_Problem details:_
Every record needs to be restated word for word.

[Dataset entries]
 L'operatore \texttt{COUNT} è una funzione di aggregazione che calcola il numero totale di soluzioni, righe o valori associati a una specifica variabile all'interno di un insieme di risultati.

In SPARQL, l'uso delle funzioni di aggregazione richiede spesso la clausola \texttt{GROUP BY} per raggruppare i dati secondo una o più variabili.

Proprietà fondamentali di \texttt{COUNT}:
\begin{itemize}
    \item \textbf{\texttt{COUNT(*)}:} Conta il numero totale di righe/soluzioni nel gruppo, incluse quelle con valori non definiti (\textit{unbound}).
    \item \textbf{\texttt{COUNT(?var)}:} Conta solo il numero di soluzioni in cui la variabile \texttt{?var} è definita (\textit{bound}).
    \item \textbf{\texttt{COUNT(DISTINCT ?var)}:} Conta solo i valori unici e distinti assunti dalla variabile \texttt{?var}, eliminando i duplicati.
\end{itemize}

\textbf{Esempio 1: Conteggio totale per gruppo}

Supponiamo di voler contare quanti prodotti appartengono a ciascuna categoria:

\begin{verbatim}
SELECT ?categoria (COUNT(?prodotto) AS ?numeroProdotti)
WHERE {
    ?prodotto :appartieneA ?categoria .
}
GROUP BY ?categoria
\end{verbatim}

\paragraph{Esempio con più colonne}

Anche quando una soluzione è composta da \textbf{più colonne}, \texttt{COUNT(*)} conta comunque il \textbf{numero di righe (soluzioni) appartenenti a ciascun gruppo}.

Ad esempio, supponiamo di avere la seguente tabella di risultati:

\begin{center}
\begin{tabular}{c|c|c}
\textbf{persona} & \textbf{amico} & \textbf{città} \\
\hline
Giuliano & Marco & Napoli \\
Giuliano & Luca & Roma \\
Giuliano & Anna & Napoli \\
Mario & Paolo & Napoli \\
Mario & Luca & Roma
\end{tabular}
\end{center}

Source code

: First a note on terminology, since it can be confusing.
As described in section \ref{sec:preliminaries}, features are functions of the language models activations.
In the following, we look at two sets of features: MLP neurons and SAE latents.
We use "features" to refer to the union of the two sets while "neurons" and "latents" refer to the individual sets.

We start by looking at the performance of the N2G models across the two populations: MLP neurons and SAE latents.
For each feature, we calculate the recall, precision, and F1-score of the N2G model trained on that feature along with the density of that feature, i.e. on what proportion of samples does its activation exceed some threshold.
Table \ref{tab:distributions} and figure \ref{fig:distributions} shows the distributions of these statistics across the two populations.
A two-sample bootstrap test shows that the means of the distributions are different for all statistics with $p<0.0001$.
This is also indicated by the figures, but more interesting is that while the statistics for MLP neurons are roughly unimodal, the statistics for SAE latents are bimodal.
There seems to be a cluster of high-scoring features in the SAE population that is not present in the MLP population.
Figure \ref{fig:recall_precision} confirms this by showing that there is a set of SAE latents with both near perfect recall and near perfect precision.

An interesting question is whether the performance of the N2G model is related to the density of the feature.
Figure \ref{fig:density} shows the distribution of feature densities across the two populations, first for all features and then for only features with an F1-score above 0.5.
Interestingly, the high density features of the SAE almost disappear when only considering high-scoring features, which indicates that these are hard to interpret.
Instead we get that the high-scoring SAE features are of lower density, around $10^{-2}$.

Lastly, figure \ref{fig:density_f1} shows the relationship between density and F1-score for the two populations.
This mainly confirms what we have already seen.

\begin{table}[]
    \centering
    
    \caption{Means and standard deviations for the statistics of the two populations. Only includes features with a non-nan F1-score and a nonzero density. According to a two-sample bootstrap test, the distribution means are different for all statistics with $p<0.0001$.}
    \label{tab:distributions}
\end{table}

_Result for this task:_
 L'operatore \texttt{COUNT} è una funzione di aggregazione che calcola il numero totale di soluzioni, righe o valori associati a una specifica variabile all'interno di un insieme di risultati.

In SPARQL, l'uso delle funzioni di aggregazione richiede spesso la clausola \texttt{GROUP BY} per raggruppare i dati secondo una o più variabili.

Proprietà fondamentali di \texttt{COUNT}:
\begin{itemize}
    \item \textbf{\texttt{COUNT(*)}:} Conta il numero totale di righe/soluzioni nel gruppo, incluse quelle con valori non definiti (\textit{unbound}).
    \item \textbf{\texttt{COUNT(?var)}:} Conta solo il numero di soluzioni in cui la variabile \texttt{?var} è definita (\textit{bound}).
    \item \textbf{\texttt{COUNT(DISTINCT ?var)}:} Conta solo i valori unici e distinti assunti dalla variabile \texttt{?var}, eliminando i duplicati.
\end{itemize}

\textbf{Esempio 1: Conteggio totale per gruppo}

Supponiamo di voler contare quanti prodotti appartengono a ciascuna categoria:

\begin{verbatim}
SELECT ?categoria (COUNT(?prodotto) AS ?numeroProdotti)
WHERE {
    ?prodotto :appartieneA ?categoria .
}
GROUP BY ?categoria
\end{verbatim}

\paragraph{Esempio con più colonne}

Anche quando una soluzione è composta da \textbf{più colonne}, \texttt{COUNT(*)} conta comunque il \textbf{numero di righe (soluzioni) appartenenti a ciascun gruppo}.

Ad esempio, supponiamo di avere la seguente tabella di risultati:

\begin{center}
\begin{tabular}{c|c|c}
\textbf{persona} & \textbf{amico} & \textbf{città} \\
\hline
Giuliano & Marco & Napoli \\
Giuliano & Luca & Roma \\
Giuliano & Anna & Napoli \\
Mario & Paolo & Napoli \\
Mario & Luca & Roma
\end{tabular}
\end{center}

Source code

: First a note on terminology, since it can be confusing.
As described in section \ref{sec:preliminaries}, features are functions of the language models activations.
In the following, we look at two sets of features: MLP neurons and SAE latents.
We use "features" to refer to the union of the two sets while "neurons" and "latents" refer to the individual sets.

We start by looking at the performance of the N2G models across the two populations: MLP neurons and SAE latents.
For each feature, we calculate the recall, precision, and F1-score of the N2G model trained on that feature along with the density of that feature, i.e. on what proportion of samples does its activation exceed some threshold.
Table \ref{tab:distributions} and figure \ref{fig:distributions} shows the distributions of these statistics across the two populations.
A two-sample bootstrap test shows that the means of the distributions are different for all statistics with $p<0.0001$.
This is also indicated by the figures, but more interesting is that while the statistics for MLP neurons are roughly unimodal, the statistics for SAE latents are bimodal.
There seems to be a cluster of high-scoring features in the SAE population that is not present in the MLP population.
Figure \ref{fig:recall_precision} confirms this by showing that there is a set of SAE latents with both near perfect recall and near perfect precision.

An interesting question is whether the performance of the N2G model is related to the density of the feature.
Figure \ref{fig:density} shows the distribution of feature densities across the two populations, first for all features and then for only features with an F1-score above 0.5.
Interestingly, the high density features of the SAE almost disappear when only considering high-scoring features, which indicates that these are hard to interpret.
Instead we get that the high-scoring SAE features are of lower density, around $10^{-2}$.

Lastly, figure \ref{fig:density_f1} shows the relationship between density and F1-score for the two populations.
This mainly confirms what we have already seen.

\begin{table}[]
    \centering
    
    \caption{Means and standard deviations for the statistics of the two populations. Only includes features with a non-nan F1-score and a nonzero density. According to a two-sample bootstrap test, the distribution means are different for all statistics with $p<0.0001$.}
    \label{tab:distributions}
\end{table}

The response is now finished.